The Wisconsin Supreme Court struck down a state-funded scholarship program that awarded financial aid based on the race of college students. The Democrat-controlled court followed the precedent laid out by the United States Supreme Court in finding that Gov. Tony Evers and the state were violating the Equal Protection Clause of the United States Constitution. Two of the most liberal justices, however, wrote a concurrence denouncing the bar on the use of race for such scholarships. If Democrats are able to pack the Supreme Court as demanded by many party leaders, this concurrence is an example of the likely changes that a packed court will bring in reversing anti-discrimination and other rulings.

The Wisconsin Institute for Law and Liberty represented the taxpayers in this successful challenge of the Wisconsin Minority Undergraduate Retention Grant Program. That program administered taxpayer-funded grants of up to $2,500 per academic year to eligible students of Black American, American Indian, Hispanic, or certain Southeast Asian backgrounds.

The state paid out roughly half a million dollars in scholarships, now found to be racially discriminatory.

Citing the 2023 U.S. Supreme Court decision Students for Fair Admissions v. Harvard, the Court reaffirmed that “The Constitution requires that every person ‘must be treated based on his or her experiences as an individual — not on the basis of race.’”

While many have heralded the new bright line against racial discrimination in higher education, two of the most liberal justices, Chief Justice Jill Karofsky and Susan Crawford, lamented the loss of racially discriminatory programs.
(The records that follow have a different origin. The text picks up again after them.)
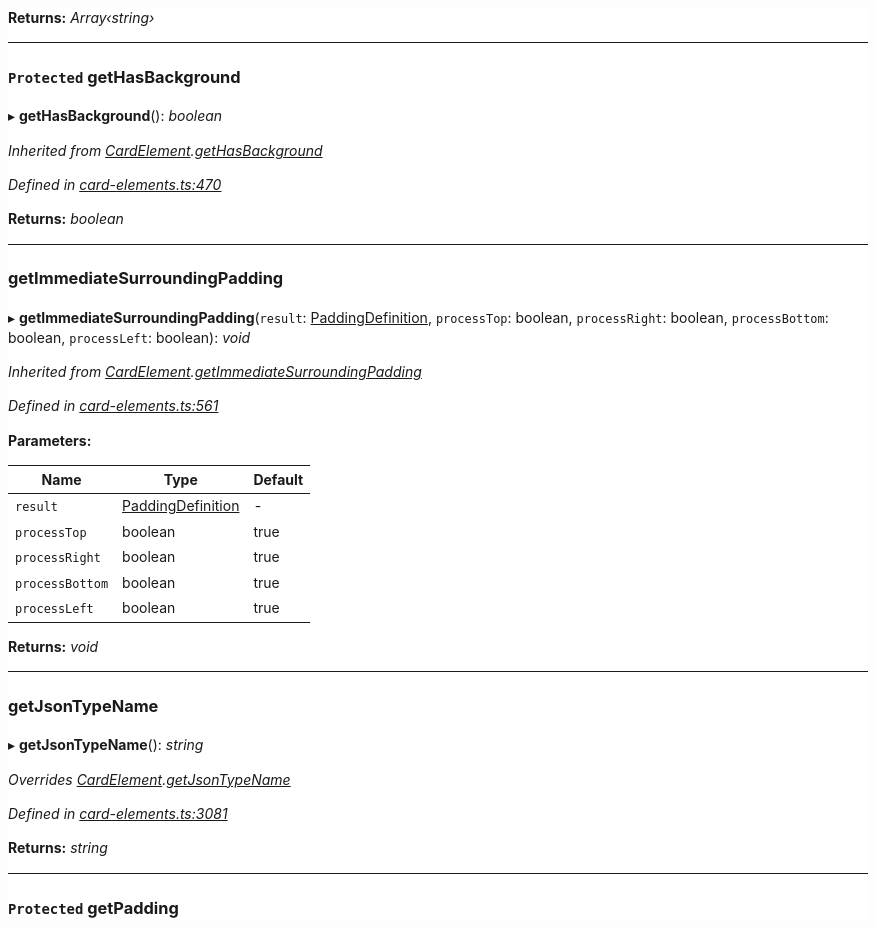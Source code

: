 **Returns:** *Array‹string›*

___

### `Protected` getHasBackground

▸ **getHasBackground**(): *boolean*

*Inherited from [CardElement](cardelement.md).[getHasBackground](cardelement.md#protected-gethasbackground)*

*Defined in [card-elements.ts:470](https://github.com/microsoft/AdaptiveCards/blob/a61c5fd56/source/nodejs/adaptivecards/src/card-elements.ts#L470)*

**Returns:** *boolean*

___

###  getImmediateSurroundingPadding

▸ **getImmediateSurroundingPadding**(`result`: [PaddingDefinition](paddingdefinition.md), `processTop`: boolean, `processRight`: boolean, `processBottom`: boolean, `processLeft`: boolean): *void*

*Inherited from [CardElement](cardelement.md).[getImmediateSurroundingPadding](cardelement.md#getimmediatesurroundingpadding)*

*Defined in [card-elements.ts:561](https://github.com/microsoft/AdaptiveCards/blob/a61c5fd56/source/nodejs/adaptivecards/src/card-elements.ts#L561)*

**Parameters:**

Name | Type | Default |
------ | ------ | ------ |
`result` | [PaddingDefinition](paddingdefinition.md) | - |
`processTop` | boolean | true |
`processRight` | boolean | true |
`processBottom` | boolean | true |
`processLeft` | boolean | true |

**Returns:** *void*

___

###  getJsonTypeName

▸ **getJsonTypeName**(): *string*

*Overrides [CardElement](cardelement.md).[getJsonTypeName](cardelement.md#abstract-getjsontypename)*

*Defined in [card-elements.ts:3081](https://github.com/microsoft/AdaptiveCards/blob/a61c5fd56/source/nodejs/adaptivecards/src/card-elements.ts#L3081)*

**Returns:** *string*

___

### `Protected` getPadding
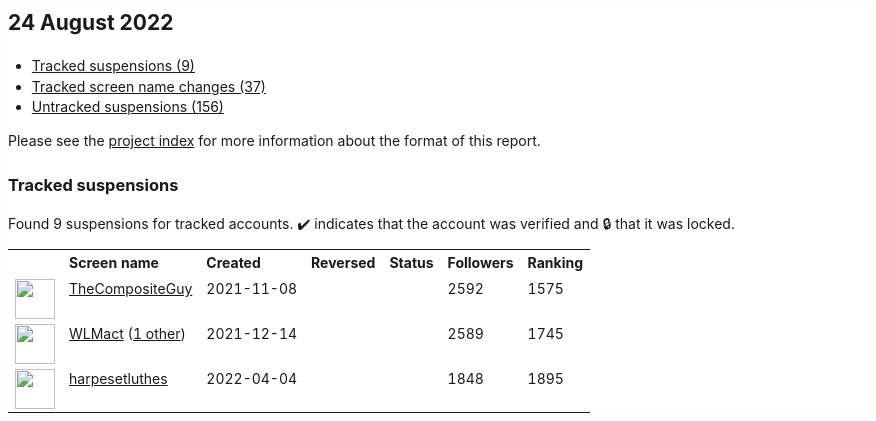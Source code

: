 ## 24 August 2022

* [Tracked suspensions (9)](#tracked-suspensions)
* [Tracked screen name changes (37)](#tracked-screen-name-changes)
* [Untracked suspensions (156)](#untracked-suspensions)

Please see the [project index](https://github.com/travisbrown/twitter-watch) for more information about the format of this report.

### Tracked suspensions

Found 9 suspensions for tracked accounts.
  ✔️ indicates that the account was verified and 🔒 that it was locked.

<table>
    <tr>
        <th></th>
        <th align="left">Screen name</th>
        <th align="left">Created</th>
        <th align="left">Reversed</th>
        <th align="left">Status</th>
        <th align="left">Followers</th>
        <th align="left">Ranking</th></tr>
    </tr>
        <tr>
            <td><a href="https://twitter.com/intent/user?user_id=1457808782554279947">
                <img src="https://pbs.twimg.com/profile_images/1532153007932153858/8ZksYxRg_normal.jpg" width="40px" height="40px" align="center"/></a>
            </td>
            <td>
                <a href="https://twitter.com/TheCompositeGuy">TheCompositeGuy</a></td>
            <td>2021-11-08</td>
            <td></td>
            <td align="center"></td>
            <td>2592</td>
            <td>1575</td>
        </tr>
        <tr>
            <td><a href="https://twitter.com/intent/user?user_id=1470631321496084481">
                <img src="https://pbs.twimg.com/profile_images/1525918875736494081/ox2I8U5C_normal.jpg" width="40px" height="40px" align="center"/></a>
            </td>
            <td>
                <a href="https://twitter.com/WLMact">WLMact</a>&nbsp;(<a href="https://api.memory.lol/v1/tw/id/1470631321496084481">1 other</a>)&nbsp;</td>
            <td>2021-12-14</td>
            <td></td>
            <td align="center"></td>
            <td>2589</td>
            <td>1745</td>
        </tr>
        <tr>
            <td><a href="https://twitter.com/intent/user?user_id=1511096162631180289">
                <img src="https://pbs.twimg.com/profile_images/1540103440118030336/863LHg4p_normal.jpg" width="40px" height="40px" align="center"/></a>
            </td>
            <td>
                <a href="https://twitter.com/harpesetluthes">harpesetluthes</a></td>
            <td>2022-04-04</td>
            <td></td>
            <td align="center"></td>
            <td>1848</td>
            <td>1895</td>
        </tr>
        <tr>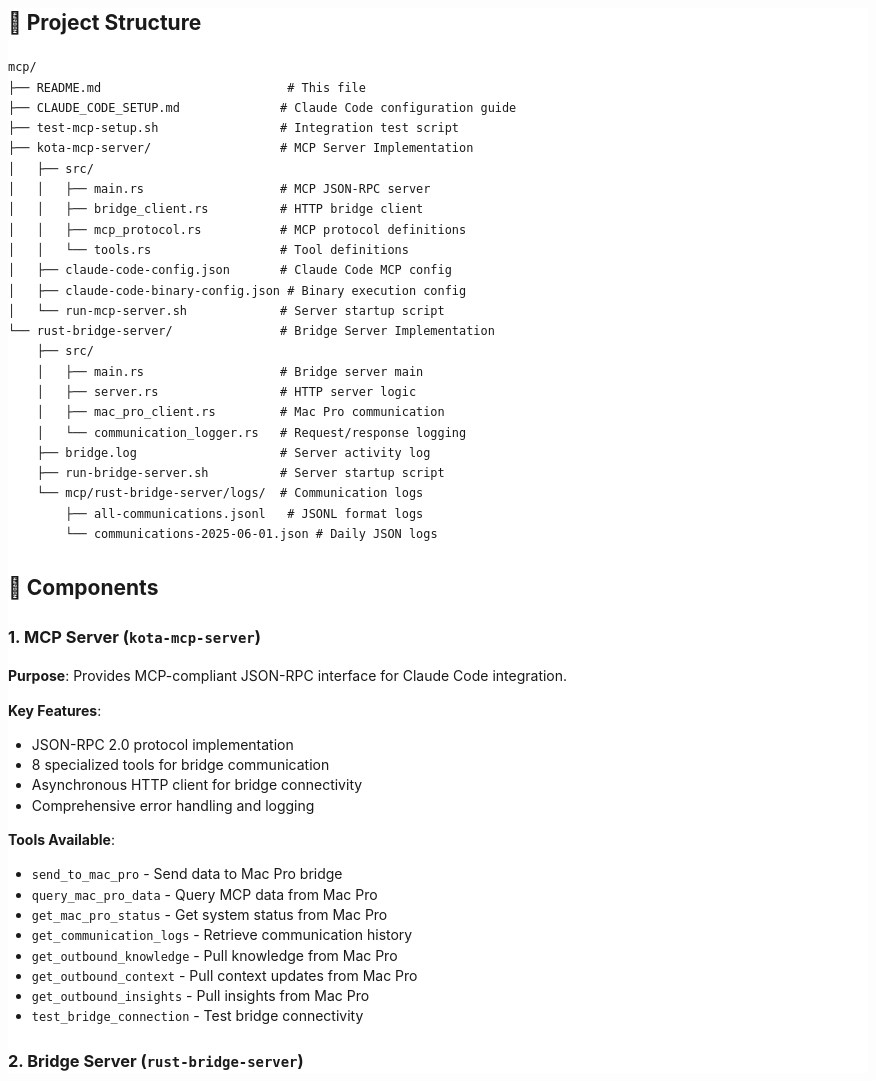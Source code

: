 ## 📁 Project Structure

```
mcp/
├── README.md                          # This file
├── CLAUDE_CODE_SETUP.md              # Claude Code configuration guide
├── test-mcp-setup.sh                 # Integration test script
├── kota-mcp-server/                  # MCP Server Implementation
│   ├── src/
│   │   ├── main.rs                   # MCP JSON-RPC server
│   │   ├── bridge_client.rs          # HTTP bridge client
│   │   ├── mcp_protocol.rs           # MCP protocol definitions
│   │   └── tools.rs                  # Tool definitions
│   ├── claude-code-config.json       # Claude Code MCP config
│   ├── claude-code-binary-config.json # Binary execution config
│   └── run-mcp-server.sh             # Server startup script
└── rust-bridge-server/               # Bridge Server Implementation
    ├── src/
    │   ├── main.rs                   # Bridge server main
    │   ├── server.rs                 # HTTP server logic
    │   ├── mac_pro_client.rs         # Mac Pro communication
    │   └── communication_logger.rs   # Request/response logging
    ├── bridge.log                    # Server activity log
    ├── run-bridge-server.sh          # Server startup script
    └── mcp/rust-bridge-server/logs/  # Communication logs
        ├── all-communications.jsonl   # JSONL format logs
        └── communications-2025-06-01.json # Daily JSON logs
```

## 🔧 Components

### 1. MCP Server (`kota-mcp-server`)

**Purpose**: Provides MCP-compliant JSON-RPC interface for Claude Code integration.

**Key Features**:
- JSON-RPC 2.0 protocol implementation
- 8 specialized tools for bridge communication
- Asynchronous HTTP client for bridge connectivity
- Comprehensive error handling and logging

**Tools Available**:
- `send_to_mac_pro` - Send data to Mac Pro bridge
- `query_mac_pro_data` - Query MCP data from Mac Pro
- `get_mac_pro_status` - Get system status from Mac Pro
- `get_communication_logs` - Retrieve communication history
- `get_outbound_knowledge` - Pull knowledge from Mac Pro
- `get_outbound_context` - Pull context updates from Mac Pro
- `get_outbound_insights` - Pull insights from Mac Pro
- `test_bridge_connection` - Test bridge connectivity

### 2. Bridge Server (`rust-bridge-server`)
In her concurrence, Chief Justice Karofsky captured the sweeping, open-ended rationales used for such programs:

“Why have we not learned from our past? Why are we not willing to recognize the harms this country has caused to those who are marginalized, disempowered, or disenfranchised? Why, instead of wielding the Equal Protection Clause as a sword against racism, do we employ it to shield against the promise of equality for all? The answer appears to be because we have failed to fully recognize how societal and governmental practices have long continued to enforce a preference for White Americans and to burden Black Americans and those of other disadvantaged races or backgrounds.”

These justices would continue race-based programs indefinitely under the claim that there is a “preference for White Americans” in programs that focus purely on academic achievement or specific non-racial criteria.

The two justices quote from the dissent of Justice Ketanji Brown Jackson that requiring race-neutral rules is just more “let-them-eat-cake obliviousness” by a white privileged society. She added, “I fully recognize and acknowledge that I am bound by the precedent set forth in SFFA and other cases decided by the U.S. Supreme Court…However, I also choose to write separately. I do so because I find it impossible to ignore the truths that Justice Jackson identifies.”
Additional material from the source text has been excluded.